Backpropagation derivation using Leibniz notation: Difference between revisions

Latest revision as of 00:26, 9 November 2018

This page presents a derivation/proof of backpropagation derivation using Leibniz notation. Leibniz notation is the most common notation for presenting backpropagation, but it is somewhat complicated due to its blurring of the function/value distinction and its reliance on functional relationships being implicit.
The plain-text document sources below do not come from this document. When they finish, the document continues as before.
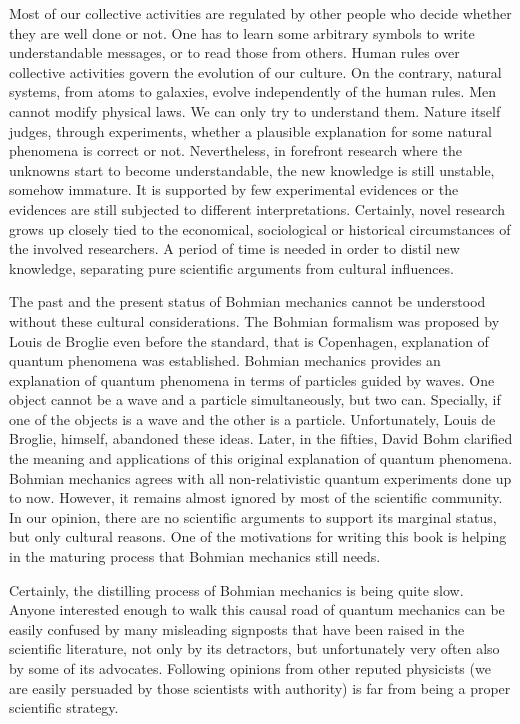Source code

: \documentclass[nofootinbib, secnumarabic, amsmath, nobibnotes,10pt,aps,pra]{revtex4-1}
\begin{document}
Most of our collective activities are regulated by other people who decide whether they are well done or not. One has to learn some arbitrary symbols to write understandable messages, or to read those from others. Human rules over collective activities govern the evolution of our culture. On the contrary, natural systems, from atoms to galaxies, evolve independently of the human rules. Men cannot modify physical laws. We can only try to understand them. Nature itself judges, through experiments, whether a plausible explanation for some natural phenomena is correct or not. Nevertheless, in forefront research where the unknowns start to become understandable, the new knowledge is still unstable, somehow immature. It is supported by few experimental evidences or the evidences are still subjected to different interpretations. Certainly, novel research grows up closely tied to the economical, sociological or historical circumstances of the involved researchers.  A period of time is needed in order to distil new knowledge, separating pure scientific arguments from cultural influences.

The past and the present status of Bohmian mechanics cannot be understood without these cultural considerations. The Bohmian formalism was proposed by Louis de Broglie even before the standard, that is Copenhagen, explanation of quantum phenomena was established.
Bohmian mechanics provides an explanation of quantum phenomena in terms of particles guided by waves.
One object cannot be a wave and a particle simultaneously, but two can. Specially, if one of the objects is a wave and the other is a particle. 
Unfortunately, Louis de Broglie, himself, abandoned these ideas. Later, in the fifties, David Bohm clarified the meaning and applications of this original explanation of quantum phenomena. Bohmian mechanics agrees with all non-relativistic quantum experiments done up to now. However, it remains almost ignored by most of the scientific community. In our opinion, there are no scientific arguments to support its marginal status, but only cultural reasons. One of the motivations for writing this book is helping in the maturing process that Bohmian mechanics still needs.

Certainly, the distilling process of Bohmian mechanics is being quite slow. Anyone interested enough to walk this causal road of quantum mechanics can be easily confused by many misleading signposts that have been raised in the scientific literature, not only by its detractors, but unfortunately very often also by some of its advocates. Following opinions from other reputed physicists (we are easily persuaded by those scientists with authority) is far from being a proper scientific strategy.
\end{document}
Those who prefer function notation may wish to refer to backpropagation derivation using function notation instead of (or in addition to) this page.

Most of the notation on this page is borrowed from Michael Nielsen's book.^[1]

Theorem statement

Let $N$ be a neural network with $L$ layers and $n (l)$ be the number of neurons in layer $l$ for $l \in {1, \dots, L}$ . For $l \in {2, \dots, L}$ , $k \in {1, \dots, n (l - 1)}$ , and $j \in {1, \dots, n (l)}$ let $w_{j k}^{l} \in R$ be the weight from the $k$ th neuron in the $(l - 1)$ th layer to the $j$ th neuron in the $l$ th layer. Let $z_{j}^{l} = \sum_{k = 1}^{n (l - 1)} w_{j k}^{l} a_{k}^{l - 1} + b_{j}^{l}$ and let $a_{j}^{l} = σ (z_{j}^{l})$ , where $σ : R \to R$ is the sigmoid function. Let $C = \frac{1}{2} \sum_{j = 1}^{n (L)} (y_{j} - a_{j}^{L})^{2}$ be a cost function. Then we can calculate the partial derivatives $\frac{\partial C}{\partial w_{j k}^{l}}$ and $\frac{\partial C}{\partial b_{j}^{l}}$ starting from the later layers. Specifically, we have

$\frac{\partial C}{\partial w_{j k}^{l}} = (\sum_{i = 1}^{n (l + 1)} \frac{\partial C}{\partial a_{i}^{l + 1}} σ^{'} (z_{i}^{l + 1}) w_{i j}^{l + 1}) σ^{'} (z_{j}^{l}) a_{k}^{l - 1}$

and

$\frac{\partial C}{\partial b_{j}^{l}} = ? ? ?$

Proof

We induct on the layer number $l$ , starting at $l = L$ . For the base case, we have

$\frac{\partial C}{\partial w_{j k}^{L}} = \frac{\partial C}{\partial a_{j}^{L}} \frac{\partial a_{j}^{L}}{\partial w_{j k}^{L}} = \frac{\partial C}{\partial a_{j}^{L}} σ^{'} (z_{j}^{L}) a_{k}^{L - 1}$

We also have

$\frac{\partial C}{\partial a_{j}^{L}} = a_{j}^{L} - y_{j}$

The cost function $C$ depends on $w_{j k}^{l}$ only through the activation of the $j$ th neuron in the $l$ th layer, i.e. on the value of $a_{j}^{l}$ . Thus we can use the chain rule to expand:

$\frac{\partial C}{\partial w_{j k}^{l}} = \frac{\partial C}{\partial a_{j}^{l}} \frac{\partial a_{j}^{l}}{\partial w_{j k}^{l}}$

We know that $\frac{\partial a_{j}^{l}}{\partial w_{j k}^{l}} = σ^{'} (z_{j}^{l}) a_{k}^{l - 1}$ because $a_{j}^{l} = σ (z_{j}^{l}) = σ (\sum_{k = 1}^{n (l - 1)} w_{j k}^{l} a_{k}^{l - 1} + b_{j}^{l})$ . We have used the chain rule again here.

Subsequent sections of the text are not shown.